==== Listed records ====

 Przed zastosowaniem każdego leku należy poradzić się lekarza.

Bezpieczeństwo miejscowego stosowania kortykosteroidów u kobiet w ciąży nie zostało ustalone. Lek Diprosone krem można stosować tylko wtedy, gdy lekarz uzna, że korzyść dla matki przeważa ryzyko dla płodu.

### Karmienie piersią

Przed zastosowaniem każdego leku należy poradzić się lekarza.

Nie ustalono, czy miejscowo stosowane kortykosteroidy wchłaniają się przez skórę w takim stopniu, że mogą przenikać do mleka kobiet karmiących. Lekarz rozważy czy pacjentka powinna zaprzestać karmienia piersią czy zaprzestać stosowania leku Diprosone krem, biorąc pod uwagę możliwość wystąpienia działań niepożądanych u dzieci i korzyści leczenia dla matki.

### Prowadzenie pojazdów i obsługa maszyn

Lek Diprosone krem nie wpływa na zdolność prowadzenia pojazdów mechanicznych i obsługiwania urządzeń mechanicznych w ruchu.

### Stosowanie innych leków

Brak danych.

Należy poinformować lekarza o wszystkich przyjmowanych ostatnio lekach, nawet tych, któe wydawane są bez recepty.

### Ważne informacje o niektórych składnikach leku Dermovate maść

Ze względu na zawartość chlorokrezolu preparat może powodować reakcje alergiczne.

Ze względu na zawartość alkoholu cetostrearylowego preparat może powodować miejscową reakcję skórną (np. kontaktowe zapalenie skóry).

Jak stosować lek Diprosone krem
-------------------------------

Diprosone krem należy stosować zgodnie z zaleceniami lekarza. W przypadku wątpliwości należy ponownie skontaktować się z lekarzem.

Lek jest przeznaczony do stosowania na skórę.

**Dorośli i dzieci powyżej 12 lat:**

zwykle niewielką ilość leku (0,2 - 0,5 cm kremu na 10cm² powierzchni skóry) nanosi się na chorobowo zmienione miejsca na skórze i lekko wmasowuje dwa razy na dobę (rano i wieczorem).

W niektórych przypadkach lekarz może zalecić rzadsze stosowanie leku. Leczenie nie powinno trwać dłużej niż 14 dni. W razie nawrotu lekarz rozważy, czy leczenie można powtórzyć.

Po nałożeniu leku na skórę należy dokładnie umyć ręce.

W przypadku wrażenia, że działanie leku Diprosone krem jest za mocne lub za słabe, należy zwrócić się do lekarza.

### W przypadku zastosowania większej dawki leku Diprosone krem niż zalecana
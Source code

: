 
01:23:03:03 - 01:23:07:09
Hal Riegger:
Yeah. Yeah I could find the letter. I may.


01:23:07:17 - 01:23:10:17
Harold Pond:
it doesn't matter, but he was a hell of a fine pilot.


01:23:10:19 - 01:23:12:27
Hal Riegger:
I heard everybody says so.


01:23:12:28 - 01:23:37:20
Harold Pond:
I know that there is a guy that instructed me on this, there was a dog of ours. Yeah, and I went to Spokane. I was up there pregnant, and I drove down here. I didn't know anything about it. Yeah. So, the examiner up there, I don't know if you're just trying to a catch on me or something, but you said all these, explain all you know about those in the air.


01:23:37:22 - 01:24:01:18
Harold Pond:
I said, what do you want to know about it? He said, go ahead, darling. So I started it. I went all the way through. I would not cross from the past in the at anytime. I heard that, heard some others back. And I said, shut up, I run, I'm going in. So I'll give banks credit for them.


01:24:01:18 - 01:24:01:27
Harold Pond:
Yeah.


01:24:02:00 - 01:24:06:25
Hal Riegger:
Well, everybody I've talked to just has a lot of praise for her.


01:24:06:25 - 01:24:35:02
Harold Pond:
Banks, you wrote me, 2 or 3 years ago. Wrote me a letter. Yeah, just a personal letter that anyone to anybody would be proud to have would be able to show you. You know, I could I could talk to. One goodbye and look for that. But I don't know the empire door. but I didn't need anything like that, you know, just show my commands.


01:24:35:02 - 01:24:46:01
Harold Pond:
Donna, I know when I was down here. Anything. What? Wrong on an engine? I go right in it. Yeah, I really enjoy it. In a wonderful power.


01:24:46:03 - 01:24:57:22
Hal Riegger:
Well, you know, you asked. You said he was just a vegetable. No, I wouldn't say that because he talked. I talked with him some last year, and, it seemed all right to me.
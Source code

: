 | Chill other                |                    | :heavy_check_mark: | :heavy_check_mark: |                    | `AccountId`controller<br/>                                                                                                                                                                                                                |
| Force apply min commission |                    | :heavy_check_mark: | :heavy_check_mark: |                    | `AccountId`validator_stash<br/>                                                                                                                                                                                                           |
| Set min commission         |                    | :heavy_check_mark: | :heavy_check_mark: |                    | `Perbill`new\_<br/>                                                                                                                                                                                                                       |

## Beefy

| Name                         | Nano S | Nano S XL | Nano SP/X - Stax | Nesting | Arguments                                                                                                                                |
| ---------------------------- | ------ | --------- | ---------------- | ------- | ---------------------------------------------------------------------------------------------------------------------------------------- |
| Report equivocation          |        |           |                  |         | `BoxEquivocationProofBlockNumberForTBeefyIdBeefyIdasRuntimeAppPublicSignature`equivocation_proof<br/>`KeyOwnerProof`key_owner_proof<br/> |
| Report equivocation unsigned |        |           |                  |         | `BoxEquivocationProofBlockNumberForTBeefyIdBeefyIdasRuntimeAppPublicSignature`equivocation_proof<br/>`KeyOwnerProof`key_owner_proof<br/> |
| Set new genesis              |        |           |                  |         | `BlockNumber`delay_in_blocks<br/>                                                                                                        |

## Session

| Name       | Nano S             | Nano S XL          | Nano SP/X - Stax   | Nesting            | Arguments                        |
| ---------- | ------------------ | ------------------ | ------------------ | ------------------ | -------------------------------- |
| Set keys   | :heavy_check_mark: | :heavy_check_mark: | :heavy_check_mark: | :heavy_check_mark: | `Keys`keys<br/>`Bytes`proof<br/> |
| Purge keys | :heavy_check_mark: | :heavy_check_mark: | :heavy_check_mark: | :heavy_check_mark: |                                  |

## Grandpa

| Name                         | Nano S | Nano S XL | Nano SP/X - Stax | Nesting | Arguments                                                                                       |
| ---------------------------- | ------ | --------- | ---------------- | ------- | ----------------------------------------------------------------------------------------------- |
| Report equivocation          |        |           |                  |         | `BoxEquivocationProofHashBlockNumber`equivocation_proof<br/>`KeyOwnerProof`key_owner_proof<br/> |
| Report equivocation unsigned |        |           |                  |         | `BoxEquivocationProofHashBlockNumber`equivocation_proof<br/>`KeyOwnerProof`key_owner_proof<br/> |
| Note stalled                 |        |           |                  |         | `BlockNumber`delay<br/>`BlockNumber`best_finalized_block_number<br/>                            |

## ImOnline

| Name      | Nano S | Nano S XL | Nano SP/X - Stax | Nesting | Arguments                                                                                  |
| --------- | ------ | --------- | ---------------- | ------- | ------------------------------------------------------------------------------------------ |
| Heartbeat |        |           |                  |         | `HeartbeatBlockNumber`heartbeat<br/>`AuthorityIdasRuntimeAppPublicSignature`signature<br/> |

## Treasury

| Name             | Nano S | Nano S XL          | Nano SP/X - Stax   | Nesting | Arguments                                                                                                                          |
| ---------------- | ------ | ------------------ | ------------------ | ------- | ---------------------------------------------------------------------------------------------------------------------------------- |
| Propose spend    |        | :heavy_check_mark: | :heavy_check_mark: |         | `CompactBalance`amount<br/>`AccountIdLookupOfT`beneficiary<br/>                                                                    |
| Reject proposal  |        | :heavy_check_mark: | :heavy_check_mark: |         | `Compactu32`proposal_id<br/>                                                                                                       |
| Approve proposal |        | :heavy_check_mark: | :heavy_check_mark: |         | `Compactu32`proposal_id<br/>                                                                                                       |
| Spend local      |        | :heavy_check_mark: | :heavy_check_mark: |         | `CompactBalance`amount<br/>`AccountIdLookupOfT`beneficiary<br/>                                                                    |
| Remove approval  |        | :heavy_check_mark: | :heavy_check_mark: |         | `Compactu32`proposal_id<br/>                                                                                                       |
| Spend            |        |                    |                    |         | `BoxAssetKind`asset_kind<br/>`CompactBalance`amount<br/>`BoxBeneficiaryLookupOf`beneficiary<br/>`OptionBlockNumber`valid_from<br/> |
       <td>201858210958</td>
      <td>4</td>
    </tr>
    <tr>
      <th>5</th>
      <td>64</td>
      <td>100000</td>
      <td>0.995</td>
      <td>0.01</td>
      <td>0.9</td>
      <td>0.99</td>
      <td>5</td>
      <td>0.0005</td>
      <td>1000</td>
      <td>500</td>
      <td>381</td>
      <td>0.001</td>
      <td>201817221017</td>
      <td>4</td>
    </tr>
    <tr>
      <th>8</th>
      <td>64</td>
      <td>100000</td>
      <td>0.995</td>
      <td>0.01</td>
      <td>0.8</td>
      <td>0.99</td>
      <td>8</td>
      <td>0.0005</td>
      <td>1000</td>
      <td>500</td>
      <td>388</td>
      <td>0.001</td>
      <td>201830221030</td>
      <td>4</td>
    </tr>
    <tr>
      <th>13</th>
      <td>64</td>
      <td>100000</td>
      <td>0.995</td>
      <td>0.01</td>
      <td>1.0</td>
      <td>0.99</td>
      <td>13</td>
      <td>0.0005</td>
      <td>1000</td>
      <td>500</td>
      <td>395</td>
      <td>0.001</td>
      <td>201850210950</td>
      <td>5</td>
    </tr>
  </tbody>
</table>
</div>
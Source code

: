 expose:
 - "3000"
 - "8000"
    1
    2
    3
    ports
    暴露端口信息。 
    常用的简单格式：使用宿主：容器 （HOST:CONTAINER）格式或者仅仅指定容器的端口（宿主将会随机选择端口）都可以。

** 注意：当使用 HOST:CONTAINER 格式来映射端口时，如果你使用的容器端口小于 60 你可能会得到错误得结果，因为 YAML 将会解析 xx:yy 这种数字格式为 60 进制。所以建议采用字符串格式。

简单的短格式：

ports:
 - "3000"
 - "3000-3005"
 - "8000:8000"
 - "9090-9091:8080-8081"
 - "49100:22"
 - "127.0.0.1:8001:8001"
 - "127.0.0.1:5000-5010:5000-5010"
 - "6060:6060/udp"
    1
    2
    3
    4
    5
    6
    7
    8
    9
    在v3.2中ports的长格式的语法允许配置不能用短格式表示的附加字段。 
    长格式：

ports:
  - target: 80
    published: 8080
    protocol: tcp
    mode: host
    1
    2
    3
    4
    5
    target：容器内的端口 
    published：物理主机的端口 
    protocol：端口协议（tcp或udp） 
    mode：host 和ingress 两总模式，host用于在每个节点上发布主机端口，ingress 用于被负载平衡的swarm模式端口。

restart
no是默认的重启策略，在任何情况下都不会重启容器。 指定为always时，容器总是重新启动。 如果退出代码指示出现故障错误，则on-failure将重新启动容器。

====

**Assigned task**
Search the entries for the word "skóry", then list each line that holds it.

**Exercise response**
Ze względu na zawartość alkoholu cetostrearylowego preparat może powodować miejscową reakcję skórną (np. kontaktowe zapalenie skóry).
zwykle niewielką ilość leku (0,2 - 0,5 cm kremu na 10cm² powierzchni skóry) nanosi się na chorobowo zmienione miejsca na skórze i lekko wmasowuje dwa razy na dobę (rano i wieczorem).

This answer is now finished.